Exercise goal.
Nothing is needed except the lines below that run from the one with "The corollary holds" through the one with "The next lemma", repeated exactly.

[Start of Attachment]

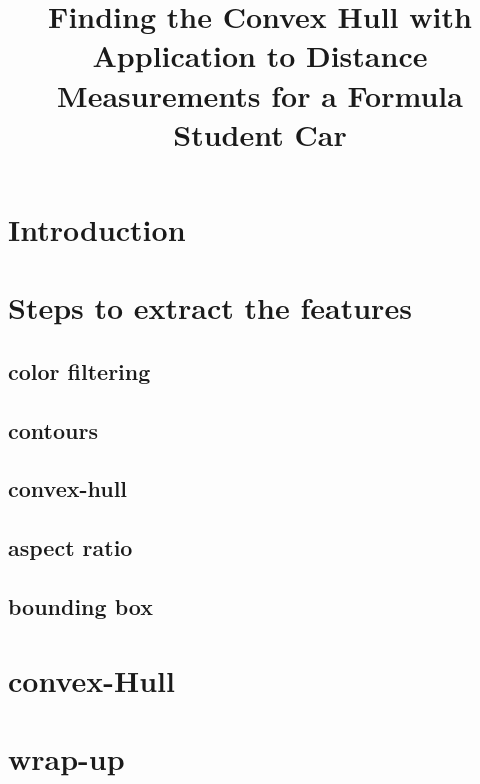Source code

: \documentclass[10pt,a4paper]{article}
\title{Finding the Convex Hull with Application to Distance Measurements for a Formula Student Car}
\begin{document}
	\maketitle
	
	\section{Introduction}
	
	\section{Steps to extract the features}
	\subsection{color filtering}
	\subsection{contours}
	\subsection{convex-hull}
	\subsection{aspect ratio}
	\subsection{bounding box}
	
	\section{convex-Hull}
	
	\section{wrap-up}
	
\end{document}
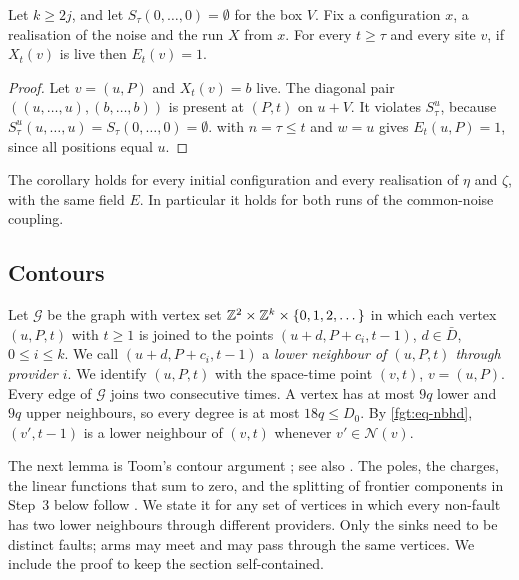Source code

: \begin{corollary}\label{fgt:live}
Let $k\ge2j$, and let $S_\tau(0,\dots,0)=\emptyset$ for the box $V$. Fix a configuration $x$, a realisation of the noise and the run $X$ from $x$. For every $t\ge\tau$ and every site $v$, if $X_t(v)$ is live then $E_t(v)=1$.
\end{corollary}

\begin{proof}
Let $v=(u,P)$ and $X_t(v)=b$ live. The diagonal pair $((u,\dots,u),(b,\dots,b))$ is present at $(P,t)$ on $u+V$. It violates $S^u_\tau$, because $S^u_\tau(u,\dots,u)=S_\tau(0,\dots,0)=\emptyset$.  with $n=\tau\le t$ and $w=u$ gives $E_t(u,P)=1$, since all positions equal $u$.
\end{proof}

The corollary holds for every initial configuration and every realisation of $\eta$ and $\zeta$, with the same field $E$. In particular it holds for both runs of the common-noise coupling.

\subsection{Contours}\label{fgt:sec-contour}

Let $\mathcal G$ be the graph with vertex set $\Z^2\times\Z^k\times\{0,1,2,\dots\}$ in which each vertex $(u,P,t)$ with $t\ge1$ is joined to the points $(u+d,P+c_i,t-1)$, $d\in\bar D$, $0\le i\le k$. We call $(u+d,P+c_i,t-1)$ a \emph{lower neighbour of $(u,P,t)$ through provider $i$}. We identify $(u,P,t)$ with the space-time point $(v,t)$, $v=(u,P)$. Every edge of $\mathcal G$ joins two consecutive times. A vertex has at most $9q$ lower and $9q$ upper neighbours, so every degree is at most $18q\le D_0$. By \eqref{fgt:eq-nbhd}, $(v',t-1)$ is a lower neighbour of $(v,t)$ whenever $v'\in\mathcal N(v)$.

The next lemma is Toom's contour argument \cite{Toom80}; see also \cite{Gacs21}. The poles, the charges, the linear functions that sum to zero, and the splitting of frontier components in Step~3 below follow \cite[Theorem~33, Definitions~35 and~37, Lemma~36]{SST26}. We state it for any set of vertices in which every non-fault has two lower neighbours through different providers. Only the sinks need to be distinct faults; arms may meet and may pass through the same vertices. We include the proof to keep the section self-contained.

[End of Attachment]
[Start of Attachment]

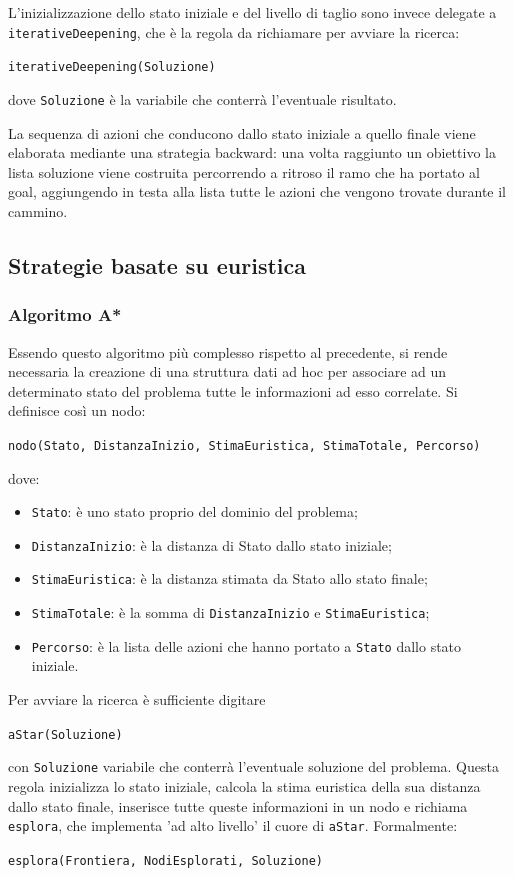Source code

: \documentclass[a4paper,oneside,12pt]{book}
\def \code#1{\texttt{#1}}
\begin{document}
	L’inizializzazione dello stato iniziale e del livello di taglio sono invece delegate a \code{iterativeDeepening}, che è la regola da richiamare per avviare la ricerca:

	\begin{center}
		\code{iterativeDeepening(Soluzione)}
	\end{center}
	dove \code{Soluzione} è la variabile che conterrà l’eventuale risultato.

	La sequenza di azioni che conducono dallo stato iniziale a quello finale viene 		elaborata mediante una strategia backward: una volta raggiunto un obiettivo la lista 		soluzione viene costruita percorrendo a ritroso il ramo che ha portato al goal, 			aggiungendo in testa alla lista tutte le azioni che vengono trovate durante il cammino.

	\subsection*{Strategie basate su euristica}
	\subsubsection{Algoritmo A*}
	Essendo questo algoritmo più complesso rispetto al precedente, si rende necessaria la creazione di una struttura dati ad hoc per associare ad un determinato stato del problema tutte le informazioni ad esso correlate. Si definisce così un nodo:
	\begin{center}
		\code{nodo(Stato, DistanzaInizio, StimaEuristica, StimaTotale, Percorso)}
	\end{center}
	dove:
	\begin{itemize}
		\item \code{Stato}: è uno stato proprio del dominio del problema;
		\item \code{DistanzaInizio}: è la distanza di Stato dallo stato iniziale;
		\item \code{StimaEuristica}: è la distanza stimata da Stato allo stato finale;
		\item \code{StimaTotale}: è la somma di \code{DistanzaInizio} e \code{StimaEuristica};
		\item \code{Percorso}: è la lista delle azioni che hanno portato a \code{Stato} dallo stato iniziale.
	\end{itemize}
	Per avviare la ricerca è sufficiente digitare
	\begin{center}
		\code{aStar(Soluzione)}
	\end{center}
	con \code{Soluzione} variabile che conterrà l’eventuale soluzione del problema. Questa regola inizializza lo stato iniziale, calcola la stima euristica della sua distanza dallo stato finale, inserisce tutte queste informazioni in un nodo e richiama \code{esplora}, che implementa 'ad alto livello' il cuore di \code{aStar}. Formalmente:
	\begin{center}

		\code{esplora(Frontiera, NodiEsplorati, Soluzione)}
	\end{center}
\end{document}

[End of Attachment]

Completed task.
The corollary holds for every initial configuration and every realisation of $\eta$ and $\zeta$, with the same field $E$. In particular it holds for both runs of the common-noise coupling.

\subsection{Contours}\label{fgt:sec-contour}

Let $\mathcal G$ be the graph with vertex set $\Z^2\times\Z^k\times\{0,1,2,\dots\}$ in which each vertex $(u,P,t)$ with $t\ge1$ is joined to the points $(u+d,P+c_i,t-1)$, $d\in\bar D$, $0\le i\le k$. We call $(u+d,P+c_i,t-1)$ a \emph{lower neighbour of $(u,P,t)$ through provider $i$}. We identify $(u,P,t)$ with the space-time point $(v,t)$, $v=(u,P)$. Every edge of $\mathcal G$ joins two consecutive times. A vertex has at most $9q$ lower and $9q$ upper neighbours, so every degree is at most $18q\le D_0$. By \eqref{fgt:eq-nbhd}, $(v',t-1)$ is a lower neighbour of $(v,t)$ whenever $v'\in\mathcal N(v)$.

The next lemma is Toom's contour argument \cite{Toom80}; see also \cite{Gacs21}. The poles, the charges, the linear functions that sum to zero, and the splitting of frontier components in Step~3 below follow \cite[Theorem~33, Definitions~35 and~37, Lemma~36]{SST26}. We state it for any set of vertices in which every non-fault has two lower neighbours through different providers. Only the sinks need to be distinct faults; arms may meet and may pass through the same vertices. We include the proof to keep the section self-contained.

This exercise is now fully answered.